Currently ARM backend validates the range of branch targets before the
layout of fragments is finalized. This causes build failure if symbolic
expressions are used, with the exception of a single symbolic value.
For example, "b.w ." works but "b.w . + 2" currently fails to
assemble. This fixes the issue by delaying this check (in
ARMAsmParser::validateInstruction) until the symbolic values are
resolved (in ARMAsmBackend::adjustFixupValue).

Link:
https://github.com/ClangBuiltLinux/linux/issues/1286

Diff Detail

Event Timeline

jcai19 created this revision.Feb 25 2021, 2:32 PM
jcai19 requested review of this revision.Feb 25 2021, 2:32 PM
Herald added a project: Restricted Project. · View Herald TranscriptFeb 25 2021, 2:32 PM
jcai19 updated this revision to Diff 326551.Feb 25 2021, 4:43 PM

Update the test cases.

With this patch applied, I can _build_ an armv7 THUMB2 linux kernel w/ Clang's integrated assembler, which I haven't been able to previously.

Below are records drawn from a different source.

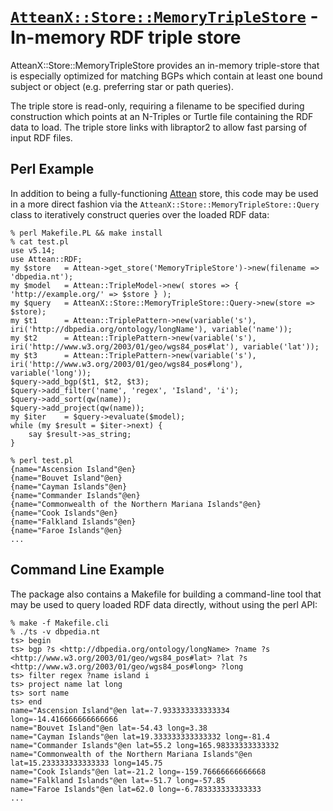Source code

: [`AtteanX::Store::MemoryTripleStore`](https://github.com/kasei/atteanx-store-memorytriplestore/) - In-memory RDF triple store
===

AtteanX::Store::MemoryTripleStore provides an in-memory triple-store that is
especially optimized for matching BGPs which contain at least one bound subject
or object (e.g. preferring star or path queries).

The triple store is read-only, requiring a filename to be specified during
construction which points at an N-Triples or Turtle file containing the RDF
data to load. The triple store links with libraptor2 to allow fast parsing of
input RDF files.


Perl Example
---

In addition to being a fully-functioning [Attean](https://github.com/kasei/attean/) store, this code may be
used in a more direct fashion via the `AtteanX::Store::MemoryTripleStore::Query`
class to iteratively construct queries over the loaded RDF data:

```
% perl Makefile.PL && make install
% cat test.pl
use v5.14;
use Attean::RDF;
my $store	= Attean->get_store('MemoryTripleStore')->new(filename => 'dbpedia.nt');
my $model	= Attean::TripleModel->new( stores => { 'http://example.org/' => $store } );
my $query	= AtteanX::Store::MemoryTripleStore::Query->new(store => $store);
my $t1		= Attean::TriplePattern->new(variable('s'), iri('http://dbpedia.org/ontology/longName'), variable('name'));
my $t2		= Attean::TriplePattern->new(variable('s'), iri('http://www.w3.org/2003/01/geo/wgs84_pos#lat'), variable('lat'));
my $t3		= Attean::TriplePattern->new(variable('s'), iri('http://www.w3.org/2003/01/geo/wgs84_pos#long'), variable('long'));
$query->add_bgp($t1, $t2, $t3);
$query->add_filter('name', 'regex', 'Island', 'i');
$query->add_sort(qw(name));
$query->add_project(qw(name));
my $iter	= $query->evaluate($model);
while (my $result = $iter->next) {
	say $result->as_string;
}

% perl test.pl
{name="Ascension Island"@en}
{name="Bouvet Island"@en}
{name="Cayman Islands"@en}
{name="Commander Islands"@en}
{name="Commonwealth of the Northern Mariana Islands"@en}
{name="Cook Islands"@en}
{name="Falkland Islands"@en}
{name="Faroe Islands"@en}
...
```

Command Line Example
---

The package also contains a Makefile for building a command-line tool that may
be used to query loaded RDF data directly, without using the perl API:

```
% make -f Makefile.cli
% ./ts -v dbpedia.nt
ts> begin
ts> bgp ?s <http://dbpedia.org/ontology/longName> ?name ?s <http://www.w3.org/2003/01/geo/wgs84_pos#lat> ?lat ?s <http://www.w3.org/2003/01/geo/wgs84_pos#long> ?long
ts> filter regex ?name island i
ts> project name lat long
ts> sort name
ts> end
name="Ascension Island"@en lat=-7.933333333333334 long=-14.416666666666666 
name="Bouvet Island"@en lat=-54.43 long=3.38 
name="Cayman Islands"@en lat=19.333333333333332 long=-81.4 
name="Commander Islands"@en lat=55.2 long=165.98333333333332 
name="Commonwealth of the Northern Mariana Islands"@en lat=15.233333333333333 long=145.75 
name="Cook Islands"@en lat=-21.2 long=-159.76666666666668 
name="Falkland Islands"@en lat=-51.7 long=-57.85 
name="Faroe Islands"@en lat=62.0 long=-6.783333333333333 
...
```
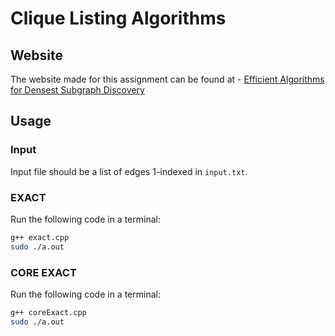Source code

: # Clique Listing Algorithms

## Website

The website made for this assignment can be found at - [Efficient Algorithms for Densest Subgraph Discovery](https://www.example.com)

## Usage

### Input

Input file should be a list of edges 1-indexed in `input.txt`.

### EXACT

Run the following code in a terminal:

```bash
g++ exact.cpp
sudo ./a.out
```

### CORE EXACT

Run the following code in a terminal:

```bash
g++ coreExact.cpp
sudo ./a.out
```
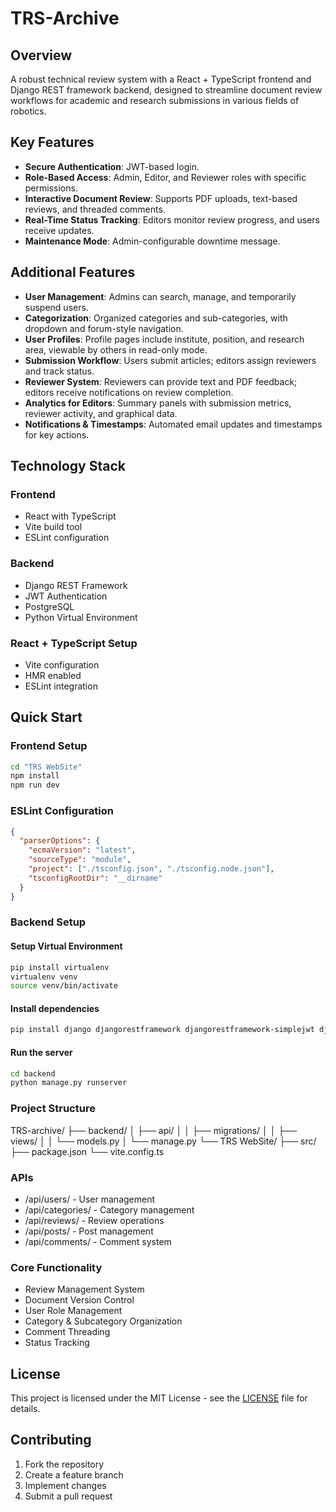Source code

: # TRS-Archive

## Overview

A robust technical review system with a React + TypeScript frontend and Django REST framework backend, designed to streamline document review workflows for academic and research submissions in various fields of robotics.

## Key Features

- **Secure Authentication**: JWT-based login.
- **Role-Based Access**: Admin, Editor, and Reviewer roles with specific permissions.
- **Interactive Document Review**: Supports PDF uploads, text-based reviews, and threaded comments.
- **Real-Time Status Tracking**: Editors monitor review progress, and users receive updates.
- **Maintenance Mode**: Admin-configurable downtime message.

## Additional Features

- **User Management**: Admins can search, manage, and temporarily suspend users.
- **Categorization**: Organized categories and sub-categories, with dropdown and forum-style navigation.
- **User Profiles**: Profile pages include institute, position, and research area, viewable by others in read-only mode.
- **Submission Workflow**: Users submit articles; editors assign reviewers and track status.
- **Reviewer System**: Reviewers can provide text and PDF feedback; editors receive notifications on review completion.
- **Analytics for Editors**: Summary panels with submission metrics, reviewer activity, and graphical data.
- **Notifications & Timestamps**: Automated email updates and timestamps for key actions.

## Technology Stack

### Frontend
- React with TypeScript
- Vite build tool
- ESLint configuration

### Backend
- Django REST Framework
- JWT Authentication
- PostgreSQL
- Python Virtual Environment

### React + TypeScript Setup
- Vite configuration
- HMR enabled
- ESLint integration


## Quick Start

### Frontend Setup
```bash
cd "TRS WebSite"
npm install
npm run dev
```

### ESLint Configuration
```json
{
  "parserOptions": {
    "ecmaVersion": "latest",
    "sourceType": "module",
    "project": ["./tsconfig.json", "./tsconfig.node.json"],
    "tsconfigRootDir": "__dirname"
  }
}
```

### Backend Setup

#### Setup Virtual Environment
```bash
pip install virtualenv
virtualenv venv
source venv/bin/activate
```
#### Install dependencies
```bash
pip install django djangorestframework djangorestframework-simplejwt django-cors-headers Pillow python-dotenv
```

#### Run the server
```bash
cd backend
python manage.py runserver
```

### Project Structure

TRS-archive/
├── backend/
│   ├── api/
│   │   ├── migrations/
│   │   ├── views/
│   │   └── models.py
│   └── manage.py
└── TRS WebSite/
    ├── src/
    ├── package.json
    └── vite.config.ts

### APIs

- /api/users/ - User management
- /api/categories/ - Category management
- /api/reviews/ - Review operations
- /api/posts/ - Post management
- /api/comments/ - Comment system

### Core Functionality

- Review Management System
- Document Version Control
- User Role Management
- Category & Subcategory Organization
- Comment Threading
- Status Tracking

## License
This project is licensed under the MIT License - see the [LICENSE](LICENSE) file for details.

## Contributing
1. Fork the repository
2. Create a feature branch
3. Implement changes
4. Submit a pull request 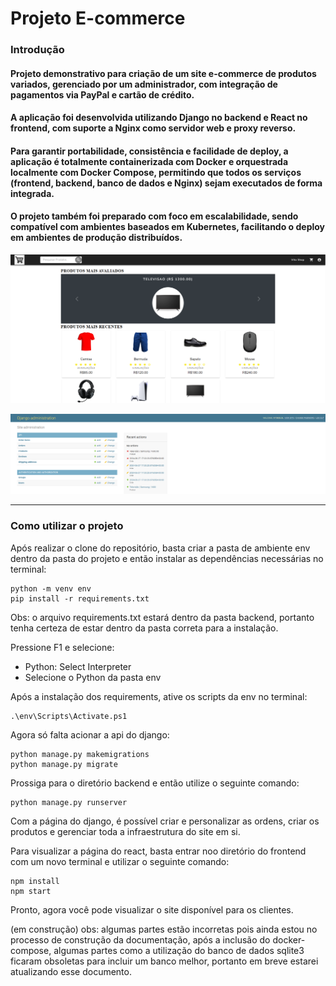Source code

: # Projeto E-commerce

### Introdução

#### Projeto demonstrativo para criação de um site e-commerce de produtos variados, gerenciado por um administrador, com integração de pagamentos via PayPal e cartão de crédito.

#### A aplicação foi desenvolvida utilizando Django no backend e React no frontend, com suporte a Nginx como servidor web e proxy reverso.

#### Para garantir portabilidade, consistência e facilidade de deploy, a aplicação é totalmente containerizada com Docker e orquestrada localmente com Docker Compose, permitindo que todos os serviços (frontend, backend, banco de dados e Nginx) sejam executados de forma integrada.

#### O projeto também foi preparado com foco em escalabilidade, sendo compatível com ambientes baseados em Kubernetes, facilitando o deploy em ambientes de produção distribuídos.


<p align="center">
  <img src="ecommerce.PNG" alt="react" />
</p>



<p align="center">
  <img src="django.PNG" alt="django" />
</p>

---

### Como utilizar o projeto

Após realizar o clone do repositório, basta criar a pasta de ambiente env dentro da pasta do projeto e então instalar as dependências necessárias no terminal:
```
python -m venv env
pip install -r requirements.txt
```
Obs: o arquivo requirements.txt estará dentro da pasta backend, portanto tenha certeza de estar dentro da pasta correta para a instalação.

Pressione F1 e selecione:
- Python: Select Interpreter
- Selecione o Python da pasta env

Após a instalação dos requirements, ative os scripts da env no terminal:
```
.\env\Scripts\Activate.ps1
```

Agora só falta acionar a api do django:
```
python manage.py makemigrations
python manage.py migrate
```

Prossiga para o diretório backend e então utilize o seguinte comando:
```
python manage.py runserver
```

Com a página do django, é possível criar e personalizar as ordens, criar os produtos e gerenciar toda a infraestrutura do site em si.

Para visualizar a página do react, basta entrar noo diretório do frontend com um novo terminal e utilizar o seguinte comando:
```
npm install
npm start
```

Pronto, agora você pode visualizar o site disponível para os clientes.

(em construção)
obs: algumas partes estão incorretas pois ainda estou no processo de construção da documentação, após a inclusão do docker-compose, algumas partes como a utilização do banco de dados sqlite3 ficaram obsoletas para incluir um banco melhor, portanto em breve estarei atualizando esse documento.

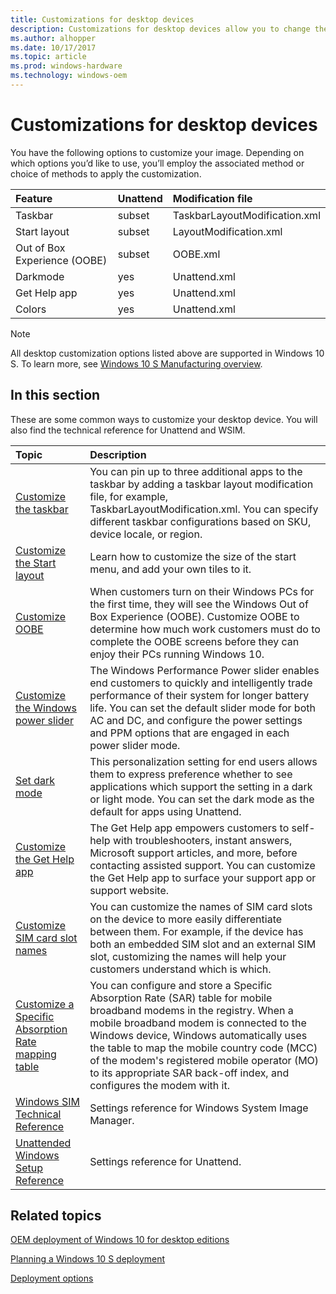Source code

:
 ```yaml
---
title: Customizations for desktop devices
description: Customizations for desktop devices allow you to change the UI and other settings for a desktop image.
ms.author: alhopper
ms.date: 10/17/2017
ms.topic: article
ms.prod: windows-hardware
ms.technology: windows-oem
---
```

# Customizations for desktop devices

You have the following options to customize your image. Depending on which options you’d like to use, you’ll employ the associated method or choice of methods to apply the customization.

| Feature                             | Unattend                             | Modification file                             |
|:------------------------------------|:-------------------------------------|:----------------------------------------------|
| Taskbar                             | subset                               | TaskbarLayoutModification.xml                 |
| Start layout                        | subset                               | LayoutModification.xml                        |
| Out of Box Experience (OOBE)        | subset                               | OOBE.xml                                      |
| Darkmode                            | yes                                  | Unattend.xml                                  |
| Get Help app                        | yes                                  | Unattend.xml                                  |
| Colors                              | yes                                  | Unattend.xml                                  |
<!--
| Pen & Windows Ink Workspace         | subset                               | InkWorkspaceModification.xml                  |
-->

>[!Note]
> All desktop customization options listed above are supported in Windows 10 S. To learn more, see [Windows 10 S Manufacturing overview](https://docs.microsoft.com/en-us/windows-hardware/manufacture/desktop/windows-10-s-overview).

## In this section

These are some common ways to customize your desktop device. You will also find the technical reference for Unattend and WSIM.

| Topic                                                   | Description                                                                                         |
|:--------------------------------------------------------|:----------------------------------------------------------------------------------------------------|
| [Customize the taskbar](customize-the-taskbar.md)       | You can pin up to three additional apps to the taskbar by adding a taskbar layout modification file, for example, TaskbarLayoutModification.xml. You can specify different taskbar configurations based on SKU, device locale, or region.                                |
| [Customize the Start layout](customize-start-layout.md) | Learn how to customize the size of the start menu, and add your own tiles to it. |
| [Customize OOBE](customize-oobe.md)                     | When customers turn on their Windows PCs for the first time, they will see the Windows Out of Box Experience (OOBE). Customize OOBE to determine how much work customers must do to complete the OOBE screens before they can enjoy their PCs running Windows 10. |
| [Customize the Windows power slider](customize-power-slider.md) | The Windows Performance Power slider enables end customers to quickly and intelligently trade performance of their system for longer battery life. You can set the default slider mode for both AC and DC, and configure the power settings and PPM options that are engaged in each power slider mode. |
| [Set dark mode](set-dark-mode.md)                       | This personalization setting for end users allows them to express preference whether to see applications which support the setting in a dark or light mode. You can set the dark mode as the default for apps using Unattend.    |
| [Customize the Get Help app](customize-get-help-app.md) | The Get Help app empowers customers to self-help with troubleshooters, instant answers, Microsoft support articles, and more, before contacting assisted support. You can customize the Get Help app to surface your support app or support website.                      |
| [Customize SIM card slot names](customize-sim-card-slot-names.md) | You can customize the names of SIM card slots on the device to more easily differentiate between them. For example, if the device has both an embedded SIM slot and an external SIM slot, customizing the names will help your customers understand which is which. |
| [Customize a Specific Absorption Rate mapping table](customize-sar-mapping-table.md) | You can configure and store a Specific Absorption Rate (SAR) table for mobile broadband modems in the registry. When a mobile broadband modem is connected to the Windows device, Windows automatically uses the table to map the mobile country code (MCC) of the modem's registered mobile operator (MO) to its appropriate SAR back-off index, and configures the modem with it.                               |
| [Windows SIM Technical Reference](wsim/windows-system-image-manager-technical-reference.md) | Settings reference for Windows System Image Manager.            |
| [Unattended Windows Setup Reference](unattend/index.md) | Settings reference for Unattend.                                                              |

## Related topics

[OEM deployment of Windows 10 for desktop editions](https://docs.microsoft.com/en-us/windows-hardware/manufacture/desktop/oem-deployment-of-windows-10-for-desktop-editions)

[Planning a Windows 10 S deployment](https://docs.microsoft.com/en-us/windows-hardware/manufacture/desktop/windows-10-s-planning)

[Deployment options](https://docs.microsoft.com/en-us/windows-hardware/manufacture/desktop/windows-deployment-options)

This looks like the last blocker to ship Clang's integrated assembler for Linux kernel's in Android (not the last bug, but the last one I'd consider a hard blocker).

llvm/test/MC/ARM/thumb2-b.w-target.s
6–7

Does anyone know why GNU objdump and llvm-objdump differ in the byte ordering? Looks like a pre-existing bug, but man does it look strange.

10–11

can you add whitespace after the : so this is slightly more readable?

10–11

ie. to align the columns.

17–20

delete newlines

MaskRay added inline comments.
llvm/test/MC/ARM/thumb2-b.w-target.s
10

Delete encodings. Separations of concerns: they are tested by encoding/decoding tests.

You can add a label, then you can use CHECK-LABEL: <foo>: and CHECK-NEXT:.

jcai19 updated this revision to Diff 326572.Feb 25 2021, 6:17 PM

Remove encodings from the tests.

jcai19 marked 3 inline comments as done.Feb 25 2021, 6:22 PM
llvm/lib/Target/ARM/AsmParser/ARMAsmParser.cpp
1079–1080

I cant help but wonder whether we should leave isSignedOffset as is, and modify decisions to check vs delay up into the relevant call site? All of these is<Something> checks for operands have nice symmetry, so it's curious to disturb it just for isSignedOffset.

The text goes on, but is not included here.